WORK TO BE COMPLETED ▸ Work out how many lines below contain "tavole", then write only that number.

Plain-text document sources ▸
________________________

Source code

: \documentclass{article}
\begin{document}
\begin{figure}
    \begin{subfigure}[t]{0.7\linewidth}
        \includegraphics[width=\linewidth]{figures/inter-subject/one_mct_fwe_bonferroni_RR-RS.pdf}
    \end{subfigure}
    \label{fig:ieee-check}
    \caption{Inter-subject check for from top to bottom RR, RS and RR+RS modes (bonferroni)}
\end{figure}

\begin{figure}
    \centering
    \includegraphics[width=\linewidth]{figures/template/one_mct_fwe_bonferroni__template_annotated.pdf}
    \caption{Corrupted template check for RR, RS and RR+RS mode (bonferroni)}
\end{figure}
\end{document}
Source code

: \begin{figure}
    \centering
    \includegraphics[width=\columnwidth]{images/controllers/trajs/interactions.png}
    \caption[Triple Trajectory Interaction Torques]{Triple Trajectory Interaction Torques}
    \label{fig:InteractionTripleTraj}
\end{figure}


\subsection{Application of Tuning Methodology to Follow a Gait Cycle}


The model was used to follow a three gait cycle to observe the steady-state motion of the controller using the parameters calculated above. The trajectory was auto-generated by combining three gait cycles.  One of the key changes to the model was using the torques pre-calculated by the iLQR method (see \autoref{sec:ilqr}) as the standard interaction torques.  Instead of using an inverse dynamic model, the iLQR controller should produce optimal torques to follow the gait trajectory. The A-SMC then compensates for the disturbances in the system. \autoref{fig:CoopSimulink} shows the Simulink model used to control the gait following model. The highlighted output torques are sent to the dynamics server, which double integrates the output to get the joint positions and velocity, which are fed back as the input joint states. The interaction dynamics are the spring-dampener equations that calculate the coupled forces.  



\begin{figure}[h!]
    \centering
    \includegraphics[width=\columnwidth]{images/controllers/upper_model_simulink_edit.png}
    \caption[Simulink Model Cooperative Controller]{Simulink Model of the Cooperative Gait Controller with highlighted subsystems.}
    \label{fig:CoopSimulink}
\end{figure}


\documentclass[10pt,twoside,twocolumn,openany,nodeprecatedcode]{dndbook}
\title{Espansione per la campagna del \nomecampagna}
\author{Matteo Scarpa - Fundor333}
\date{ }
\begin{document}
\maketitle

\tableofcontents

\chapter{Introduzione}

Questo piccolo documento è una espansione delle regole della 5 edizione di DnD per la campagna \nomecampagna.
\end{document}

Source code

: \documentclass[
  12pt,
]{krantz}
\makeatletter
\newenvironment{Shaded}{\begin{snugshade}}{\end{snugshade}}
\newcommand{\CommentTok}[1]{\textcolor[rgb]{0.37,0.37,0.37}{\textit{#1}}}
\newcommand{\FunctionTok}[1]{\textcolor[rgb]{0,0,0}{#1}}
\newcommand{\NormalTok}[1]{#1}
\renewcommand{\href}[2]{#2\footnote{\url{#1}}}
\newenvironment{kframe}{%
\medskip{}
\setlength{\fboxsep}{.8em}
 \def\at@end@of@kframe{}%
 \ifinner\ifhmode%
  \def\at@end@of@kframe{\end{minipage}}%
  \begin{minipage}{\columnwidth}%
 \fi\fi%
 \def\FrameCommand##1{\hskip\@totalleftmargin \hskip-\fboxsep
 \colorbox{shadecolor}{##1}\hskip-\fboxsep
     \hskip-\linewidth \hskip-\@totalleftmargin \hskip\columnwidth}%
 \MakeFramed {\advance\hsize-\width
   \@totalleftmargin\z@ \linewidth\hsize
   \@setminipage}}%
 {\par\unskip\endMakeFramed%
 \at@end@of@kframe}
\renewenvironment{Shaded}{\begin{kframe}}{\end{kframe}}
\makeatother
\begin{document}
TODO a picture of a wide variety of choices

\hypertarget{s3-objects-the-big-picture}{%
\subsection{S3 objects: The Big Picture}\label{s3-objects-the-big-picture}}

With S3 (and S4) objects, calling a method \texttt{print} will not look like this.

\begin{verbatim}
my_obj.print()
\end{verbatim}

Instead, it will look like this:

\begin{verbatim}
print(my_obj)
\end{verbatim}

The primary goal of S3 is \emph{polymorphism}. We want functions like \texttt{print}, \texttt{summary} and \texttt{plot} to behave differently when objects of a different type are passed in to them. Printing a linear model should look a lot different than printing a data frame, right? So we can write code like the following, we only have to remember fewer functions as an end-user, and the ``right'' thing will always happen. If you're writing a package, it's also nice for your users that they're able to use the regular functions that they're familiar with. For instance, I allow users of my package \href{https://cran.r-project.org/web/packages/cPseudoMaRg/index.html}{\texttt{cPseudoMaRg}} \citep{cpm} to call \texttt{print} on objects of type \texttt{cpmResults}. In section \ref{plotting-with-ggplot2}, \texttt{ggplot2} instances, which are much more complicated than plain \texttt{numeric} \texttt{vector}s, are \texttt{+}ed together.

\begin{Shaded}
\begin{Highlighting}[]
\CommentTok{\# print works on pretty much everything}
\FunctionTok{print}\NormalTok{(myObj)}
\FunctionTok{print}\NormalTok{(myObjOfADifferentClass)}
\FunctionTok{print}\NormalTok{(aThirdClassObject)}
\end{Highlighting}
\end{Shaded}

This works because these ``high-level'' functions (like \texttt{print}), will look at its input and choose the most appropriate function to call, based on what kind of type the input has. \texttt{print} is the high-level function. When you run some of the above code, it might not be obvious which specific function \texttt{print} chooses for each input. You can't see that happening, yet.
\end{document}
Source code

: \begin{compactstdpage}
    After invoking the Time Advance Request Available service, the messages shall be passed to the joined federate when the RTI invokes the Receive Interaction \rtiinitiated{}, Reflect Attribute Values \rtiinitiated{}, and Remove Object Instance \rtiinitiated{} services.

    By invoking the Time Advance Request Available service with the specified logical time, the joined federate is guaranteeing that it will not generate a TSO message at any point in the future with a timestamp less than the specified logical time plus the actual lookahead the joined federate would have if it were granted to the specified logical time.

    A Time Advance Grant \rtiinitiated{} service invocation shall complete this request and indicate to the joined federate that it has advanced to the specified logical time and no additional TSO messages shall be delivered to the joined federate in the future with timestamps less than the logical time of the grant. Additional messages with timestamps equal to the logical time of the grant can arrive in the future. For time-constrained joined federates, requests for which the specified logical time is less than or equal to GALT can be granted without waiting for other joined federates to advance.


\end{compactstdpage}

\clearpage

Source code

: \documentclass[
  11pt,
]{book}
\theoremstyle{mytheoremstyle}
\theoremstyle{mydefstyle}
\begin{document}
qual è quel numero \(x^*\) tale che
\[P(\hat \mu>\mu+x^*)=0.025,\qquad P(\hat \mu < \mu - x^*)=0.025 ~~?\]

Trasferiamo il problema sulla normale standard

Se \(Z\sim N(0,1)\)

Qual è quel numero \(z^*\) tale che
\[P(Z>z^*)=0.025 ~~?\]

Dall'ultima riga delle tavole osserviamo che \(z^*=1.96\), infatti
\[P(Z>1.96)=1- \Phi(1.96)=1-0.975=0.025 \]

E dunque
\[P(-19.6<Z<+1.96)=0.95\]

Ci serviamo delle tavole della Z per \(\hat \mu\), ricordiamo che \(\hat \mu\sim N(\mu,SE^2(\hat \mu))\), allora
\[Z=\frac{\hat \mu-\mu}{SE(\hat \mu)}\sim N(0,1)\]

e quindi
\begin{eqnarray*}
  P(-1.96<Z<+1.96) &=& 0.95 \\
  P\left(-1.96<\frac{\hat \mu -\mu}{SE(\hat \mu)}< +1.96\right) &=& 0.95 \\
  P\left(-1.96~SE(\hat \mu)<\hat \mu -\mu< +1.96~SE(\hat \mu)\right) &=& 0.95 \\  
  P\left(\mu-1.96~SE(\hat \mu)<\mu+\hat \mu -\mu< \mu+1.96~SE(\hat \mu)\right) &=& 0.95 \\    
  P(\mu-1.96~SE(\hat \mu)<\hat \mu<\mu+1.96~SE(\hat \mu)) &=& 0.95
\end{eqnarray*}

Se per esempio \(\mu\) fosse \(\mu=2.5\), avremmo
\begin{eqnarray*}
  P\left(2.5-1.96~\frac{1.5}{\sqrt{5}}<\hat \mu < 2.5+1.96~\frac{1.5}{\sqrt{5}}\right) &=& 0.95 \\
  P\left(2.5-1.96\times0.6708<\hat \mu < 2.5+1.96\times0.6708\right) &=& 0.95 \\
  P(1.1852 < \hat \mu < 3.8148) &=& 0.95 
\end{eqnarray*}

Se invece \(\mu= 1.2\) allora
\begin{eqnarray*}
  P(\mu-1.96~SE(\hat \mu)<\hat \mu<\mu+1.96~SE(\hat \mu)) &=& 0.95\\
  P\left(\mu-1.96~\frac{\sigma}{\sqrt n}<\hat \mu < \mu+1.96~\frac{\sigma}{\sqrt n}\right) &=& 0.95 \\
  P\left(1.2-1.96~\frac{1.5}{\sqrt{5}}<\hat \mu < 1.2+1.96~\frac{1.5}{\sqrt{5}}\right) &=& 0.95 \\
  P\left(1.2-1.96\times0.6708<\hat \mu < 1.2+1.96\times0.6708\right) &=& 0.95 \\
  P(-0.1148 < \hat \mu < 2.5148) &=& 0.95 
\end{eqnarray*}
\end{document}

________________________

YOUR RESPONSE ▸ 2